Apparently 37,000 people die from lung cancer in the UK each year, and it is figures like this that have supposedly motivated the government to introduce a smoking ban. It is only recently, seeing my father die, and then seeing ‘non-small cell lung cancer’ going down on his death certificate that I think hang on a minute. Doubtless, because he smoked during his life and because that cause of death has been slapped on his certificate he will become one of those statistics, though 10% of those who develop lung cancer have never smoked, he gave up over a decade ago, and ‘non-small cell lung cancer’ was really a case of ‘select one cause because there ain’t room on the certificate for them all’. But my biggest quibble about all this is that he was 79 and WE ALL HAVE TO DIE OF SOMETHING. The Grim Reaper does not negotiate. Really, we’re not immortal, we all die, and the process is usually, unless we have the foresight to pack ourselves off to a Swiss clinic, lonely, undignified, uncomfortable and often painful. And these facts are not changed by cutting down on the burgers, booze and fags. In fact, I sometimes wonder if taking the so-called healthy route is a practical guarantee of ending up gaga and wearing nappies in some crappy OAP home, where eventually the usual ‘heart failure’ or ‘dementia’ or ‘cancer of–’ will go down on your certificate, doubtless to be picked up by statisticians then pc idiot politicians as an excuse for again telling us what to do. A reality, avoided by many, is that cancer rates have increased because nowdays we don’t die of the thousands of maladies we’ve found cures for. These high cancer rates are in fact a victory for medical science. What I would really like to know is how old were those 37,000. Checking, I see that this form of cancer is rare in those below 40 and from thereon the level rises steadily to peak at ages 70 to 79. Take a look at this graph (from 2003). Working the figures roughly you’ll see that deaths from lung cancer from ages 40 to 69 about equal the number of deaths from ages 70 to 79 when, really, we should expect to die. As such, that 37,000 is very misleading. Don’t you think that if these deaths are to be laid at the door of the evil cigarette the figure should first have the non-smoking 10% subtracted and then be halved? To put it all even more into perspective, the UK death rate of 2006 was 10.13 per 1000 people, which works out at a total of 613,971. And yes, they all died of something…
Tag: Health
Cancer.
Just to keep you guys updated with the situation in the Asherverse: though the writing is going well and I fully intend to supply you all with your fix of outrageously violent and complicated science fiction, things ain’t going that great on a personal level. Over the last year, I’ve entered that town called shitsville, the one we all have to enter at some time or other, in that my father is dying of cancer. It’s in his lungs, liver and pancreas and, with the traumas of frequent visits from paramedics and frequent visits to the hospital, he has been steadily going downhill. Now we have reached the endgame. A hospital bed has been delivered, along with an oxygen supply and liquid morphine, and he’s now ensconced in the music room where he used to practise on his saxophone and clarinet (as well as being a lecturer in applied mathematics he was also a jazz musician too). He now looks like someone straight out of Belsen, and is eating less. Dying. That’s all really. Not sure when I’ll be posting here again. Maybe I’ll be doing it lots, maybe I’ll be gone for a while. Bear with me.
Roller Trainers.
A boy was badly injured his morning because he shot in front of a car on his wheeled trainers. Questions are being asked. A&E doctors talk of the injuries kids receive whilst using these things: busted bones and cuts and grazes. Health and Safety commissars demand that children wear protective gear and, of course, there is talk of a ban.
Hang on.
Now, as mentioned here in the comments, must parents bubble-wrap their children? Which would they prefer, an active child who risks a busted elbow and the remote possibility of death, or the fat slob slouched in front of his X-Box who’ll need his jaw wired shut or stomach stapled and risks snuffing it from a heart attack before he’s thirty?
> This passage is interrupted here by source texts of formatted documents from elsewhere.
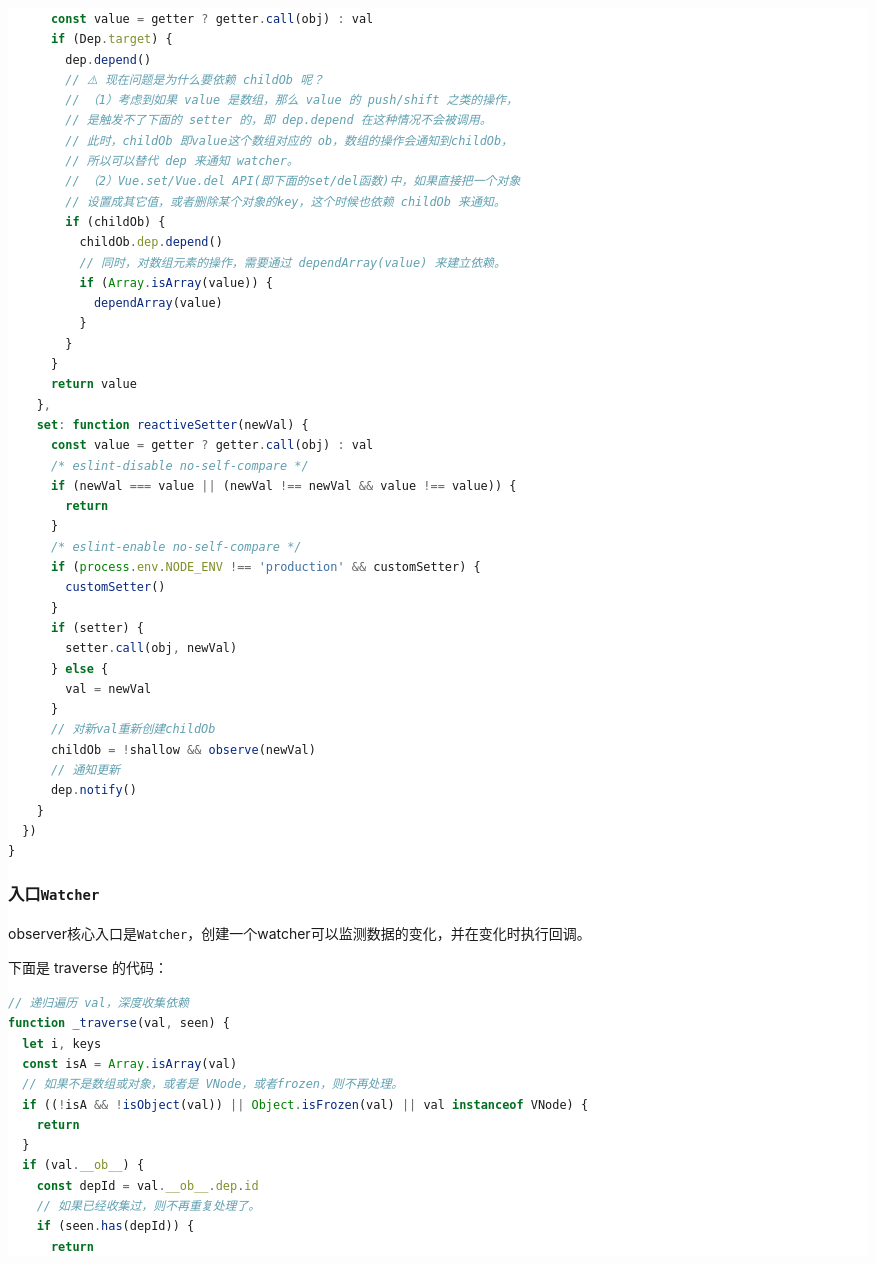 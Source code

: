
 ```js
      const value = getter ? getter.call(obj) : val
      if (Dep.target) {
        dep.depend()
        // ⚠️ 现在问题是为什么要依赖 childOb 呢？
        // （1）考虑到如果 value 是数组，那么 value 的 push/shift 之类的操作，
        // 是触发不了下面的 setter 的，即 dep.depend 在这种情况不会被调用。
        // 此时，childOb 即value这个数组对应的 ob，数组的操作会通知到childOb，
        // 所以可以替代 dep 来通知 watcher。
        // （2）Vue.set/Vue.del API(即下面的set/del函数)中，如果直接把一个对象
        // 设置成其它值，或者删除某个对象的key，这个时候也依赖 childOb 来通知。
        if (childOb) {
          childOb.dep.depend()
          // 同时，对数组元素的操作，需要通过 dependArray(value) 来建立依赖。
          if (Array.isArray(value)) {
            dependArray(value)
          }
        }
      }
      return value
    },
    set: function reactiveSetter(newVal) {
      const value = getter ? getter.call(obj) : val
      /* eslint-disable no-self-compare */
      if (newVal === value || (newVal !== newVal && value !== value)) {
        return
      }
      /* eslint-enable no-self-compare */
      if (process.env.NODE_ENV !== 'production' && customSetter) {
        customSetter()
      }
      if (setter) {
        setter.call(obj, newVal)
      } else {
        val = newVal
      }
      // 对新val重新创建childOb
      childOb = !shallow && observe(newVal)
      // 通知更新
      dep.notify()
    }
  })
}
```

### 入口`Watcher`

observer核心入口是`Watcher`，创建一个watcher可以监测数据的变化，并在变化时执行回调。

下面是 traverse 的代码：

```js
// 递归遍历 val，深度收集依赖
function _traverse(val, seen) {
  let i, keys
  const isA = Array.isArray(val)
  // 如果不是数组或对象，或者是 VNode，或者frozen，则不再处理。
  if ((!isA && !isObject(val)) || Object.isFrozen(val) || val instanceof VNode) {
    return
  }
  if (val.__ob__) {
    const depId = val.__ob__.dep.id
    // 如果已经收集过，则不再重复处理了。
    if (seen.has(depId)) {
      return
```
Also, if you bubble-wrap your children they’ll never learn to handle the real world, you know, the one where hammers are made out of steel and not rubber, where knives cut, concrete is not layered with foam rubber, cars smash your bones if you step in front of them and where sticking your hand into the wrong part of the machine on the factory floor results in your arm disappearing into the cogs. Yeah, there’s the compensation claims, but they ain’t going to sew your arm back on.